I haven't slept but a few hours only, it is still early. Anyways, anything before 9 o clock on a Sunday morning is considered dawn in France, so here I am sitting on my terrace with nothing but my thoughts and the view of Paris waking up leisurely.
It's just the very second day of September, but Paris is already cold, grey and unfriendly in her own moody-whimsical way. There are a few birds on the neighboring roof trying to make it sound like it was spring again, but they soon get tired, muffled and eventually fly away. It is still gloomy and there is this fuzziness in the cold air, giving a quite mysterious edge to this new day.

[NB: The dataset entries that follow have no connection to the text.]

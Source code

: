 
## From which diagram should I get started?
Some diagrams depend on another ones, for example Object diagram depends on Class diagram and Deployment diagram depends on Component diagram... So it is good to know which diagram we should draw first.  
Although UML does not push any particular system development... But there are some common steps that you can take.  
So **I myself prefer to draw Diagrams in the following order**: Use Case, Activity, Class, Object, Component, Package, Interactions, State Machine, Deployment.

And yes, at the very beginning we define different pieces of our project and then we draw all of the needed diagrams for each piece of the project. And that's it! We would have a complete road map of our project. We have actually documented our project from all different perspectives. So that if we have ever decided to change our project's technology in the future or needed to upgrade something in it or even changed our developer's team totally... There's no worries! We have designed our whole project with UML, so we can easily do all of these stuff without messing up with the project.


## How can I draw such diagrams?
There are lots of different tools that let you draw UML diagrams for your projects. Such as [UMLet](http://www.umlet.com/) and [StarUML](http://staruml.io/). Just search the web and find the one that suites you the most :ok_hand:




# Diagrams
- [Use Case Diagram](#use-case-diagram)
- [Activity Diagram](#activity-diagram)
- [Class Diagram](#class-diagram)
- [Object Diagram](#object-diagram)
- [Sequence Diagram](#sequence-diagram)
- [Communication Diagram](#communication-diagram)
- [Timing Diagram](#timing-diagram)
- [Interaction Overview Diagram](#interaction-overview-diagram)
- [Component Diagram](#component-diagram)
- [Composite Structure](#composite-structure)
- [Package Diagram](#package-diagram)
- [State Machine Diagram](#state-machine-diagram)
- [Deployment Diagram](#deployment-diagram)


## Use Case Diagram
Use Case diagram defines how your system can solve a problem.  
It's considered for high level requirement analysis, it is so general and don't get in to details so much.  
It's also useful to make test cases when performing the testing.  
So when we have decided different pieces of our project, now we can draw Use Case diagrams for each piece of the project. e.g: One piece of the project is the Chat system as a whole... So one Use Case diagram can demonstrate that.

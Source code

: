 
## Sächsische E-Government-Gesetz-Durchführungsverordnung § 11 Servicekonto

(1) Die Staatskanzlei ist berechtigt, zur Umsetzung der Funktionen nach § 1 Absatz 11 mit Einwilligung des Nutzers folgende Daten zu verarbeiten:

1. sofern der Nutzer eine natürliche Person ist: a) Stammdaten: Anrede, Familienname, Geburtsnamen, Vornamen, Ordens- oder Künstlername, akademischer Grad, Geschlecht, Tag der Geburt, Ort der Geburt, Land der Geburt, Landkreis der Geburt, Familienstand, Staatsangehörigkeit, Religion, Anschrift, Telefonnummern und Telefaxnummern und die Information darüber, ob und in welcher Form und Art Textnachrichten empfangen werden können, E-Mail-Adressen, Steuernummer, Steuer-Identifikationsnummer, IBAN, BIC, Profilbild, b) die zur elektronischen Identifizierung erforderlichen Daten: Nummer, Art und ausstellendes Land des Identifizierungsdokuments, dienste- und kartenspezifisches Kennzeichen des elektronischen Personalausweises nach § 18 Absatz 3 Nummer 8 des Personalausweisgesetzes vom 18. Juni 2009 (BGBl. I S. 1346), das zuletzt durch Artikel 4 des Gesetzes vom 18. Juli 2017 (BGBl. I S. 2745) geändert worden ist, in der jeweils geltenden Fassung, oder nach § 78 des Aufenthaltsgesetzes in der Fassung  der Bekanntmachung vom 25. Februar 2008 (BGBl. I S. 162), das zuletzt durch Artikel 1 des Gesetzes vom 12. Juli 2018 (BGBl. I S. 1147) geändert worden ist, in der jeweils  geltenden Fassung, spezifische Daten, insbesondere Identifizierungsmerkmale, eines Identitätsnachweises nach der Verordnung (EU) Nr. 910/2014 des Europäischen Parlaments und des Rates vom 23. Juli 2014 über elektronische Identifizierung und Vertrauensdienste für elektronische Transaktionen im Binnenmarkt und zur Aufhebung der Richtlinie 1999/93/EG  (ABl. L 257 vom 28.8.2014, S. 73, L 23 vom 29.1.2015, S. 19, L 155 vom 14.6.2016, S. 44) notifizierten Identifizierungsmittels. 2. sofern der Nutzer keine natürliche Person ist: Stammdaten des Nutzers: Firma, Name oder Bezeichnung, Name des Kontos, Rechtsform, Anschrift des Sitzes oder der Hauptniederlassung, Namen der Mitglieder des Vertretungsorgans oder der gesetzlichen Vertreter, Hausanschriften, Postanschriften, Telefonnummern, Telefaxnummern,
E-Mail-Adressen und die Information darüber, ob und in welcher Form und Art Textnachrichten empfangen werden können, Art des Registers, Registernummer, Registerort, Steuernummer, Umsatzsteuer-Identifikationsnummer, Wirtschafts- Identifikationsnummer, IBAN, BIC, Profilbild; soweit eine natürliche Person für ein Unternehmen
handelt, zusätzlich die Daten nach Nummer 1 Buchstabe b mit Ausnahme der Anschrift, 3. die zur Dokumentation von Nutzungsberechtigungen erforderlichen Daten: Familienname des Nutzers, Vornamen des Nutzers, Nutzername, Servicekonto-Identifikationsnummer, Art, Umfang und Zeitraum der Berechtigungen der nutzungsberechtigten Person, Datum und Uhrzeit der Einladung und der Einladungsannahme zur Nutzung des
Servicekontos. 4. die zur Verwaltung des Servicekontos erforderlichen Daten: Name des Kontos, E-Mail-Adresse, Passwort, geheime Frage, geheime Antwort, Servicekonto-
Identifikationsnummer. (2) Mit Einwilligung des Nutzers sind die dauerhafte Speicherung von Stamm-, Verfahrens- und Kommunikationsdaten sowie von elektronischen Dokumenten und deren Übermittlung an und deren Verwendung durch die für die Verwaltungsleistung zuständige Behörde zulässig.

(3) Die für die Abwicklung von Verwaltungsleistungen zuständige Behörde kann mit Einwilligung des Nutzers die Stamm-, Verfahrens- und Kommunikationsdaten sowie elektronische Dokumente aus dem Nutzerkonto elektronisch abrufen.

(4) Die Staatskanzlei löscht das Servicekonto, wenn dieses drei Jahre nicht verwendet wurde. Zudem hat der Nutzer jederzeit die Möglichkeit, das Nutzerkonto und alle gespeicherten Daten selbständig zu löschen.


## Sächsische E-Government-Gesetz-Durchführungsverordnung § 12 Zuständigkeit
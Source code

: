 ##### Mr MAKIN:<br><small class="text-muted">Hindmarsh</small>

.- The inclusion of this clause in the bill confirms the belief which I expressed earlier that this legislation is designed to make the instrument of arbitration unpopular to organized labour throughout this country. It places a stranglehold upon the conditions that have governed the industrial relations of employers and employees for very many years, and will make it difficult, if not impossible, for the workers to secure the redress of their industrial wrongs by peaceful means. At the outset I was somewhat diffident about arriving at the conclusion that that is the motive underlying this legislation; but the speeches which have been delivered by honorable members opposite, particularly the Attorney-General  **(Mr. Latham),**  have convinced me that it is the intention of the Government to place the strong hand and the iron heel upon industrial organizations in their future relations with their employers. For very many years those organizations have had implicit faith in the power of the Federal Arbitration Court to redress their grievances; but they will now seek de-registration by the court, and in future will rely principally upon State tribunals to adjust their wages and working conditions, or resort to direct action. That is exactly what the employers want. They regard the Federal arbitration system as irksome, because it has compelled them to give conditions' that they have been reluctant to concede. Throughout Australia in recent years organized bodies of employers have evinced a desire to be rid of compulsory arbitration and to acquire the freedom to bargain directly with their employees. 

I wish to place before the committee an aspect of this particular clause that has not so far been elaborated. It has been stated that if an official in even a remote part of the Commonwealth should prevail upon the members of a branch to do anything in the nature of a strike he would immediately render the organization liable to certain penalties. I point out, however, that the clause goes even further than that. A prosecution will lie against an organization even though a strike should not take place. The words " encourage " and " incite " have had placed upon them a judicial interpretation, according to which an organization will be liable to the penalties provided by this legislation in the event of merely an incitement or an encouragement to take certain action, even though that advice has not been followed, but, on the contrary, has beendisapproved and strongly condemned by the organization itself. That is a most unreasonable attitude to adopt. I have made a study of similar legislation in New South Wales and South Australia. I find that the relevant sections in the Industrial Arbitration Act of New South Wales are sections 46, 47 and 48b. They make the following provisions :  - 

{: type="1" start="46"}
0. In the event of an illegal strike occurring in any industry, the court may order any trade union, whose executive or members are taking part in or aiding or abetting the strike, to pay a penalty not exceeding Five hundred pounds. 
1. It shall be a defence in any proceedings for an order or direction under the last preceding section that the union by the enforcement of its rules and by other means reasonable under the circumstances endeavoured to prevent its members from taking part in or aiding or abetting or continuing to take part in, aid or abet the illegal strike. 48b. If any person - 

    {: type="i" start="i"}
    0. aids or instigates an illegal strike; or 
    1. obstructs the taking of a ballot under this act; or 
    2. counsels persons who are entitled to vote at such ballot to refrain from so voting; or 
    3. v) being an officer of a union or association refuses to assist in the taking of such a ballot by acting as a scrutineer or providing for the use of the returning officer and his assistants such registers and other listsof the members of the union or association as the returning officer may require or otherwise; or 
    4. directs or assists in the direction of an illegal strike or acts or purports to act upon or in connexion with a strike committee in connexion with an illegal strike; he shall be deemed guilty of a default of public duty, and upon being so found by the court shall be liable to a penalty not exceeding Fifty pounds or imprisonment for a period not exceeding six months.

I am very conscious of time passing by. I always have been. I am very conscious of the preciousness of every single moment, if anybody I do live in the present. To the point that from the future, I am continuously longing for the nostalgic feeling of the moment that is about to pass. I live as if I was born at the time of war, when you don't know if there would be a tomorrow, so you just live as there wasn't cause you know one day, you' ll be right.
Today, I woke up in a different mood. There is no rush to enjoy, there is no rush to produce or profit. There is just me and this bittersweet Parisian morning in front of me, smelling crispy, like fresh rose petals, chilly like the cool elegance iris root with the touch of something dark and murky like grisambrol - a synthetic raw material that resembles the odor of diluted naphthalene.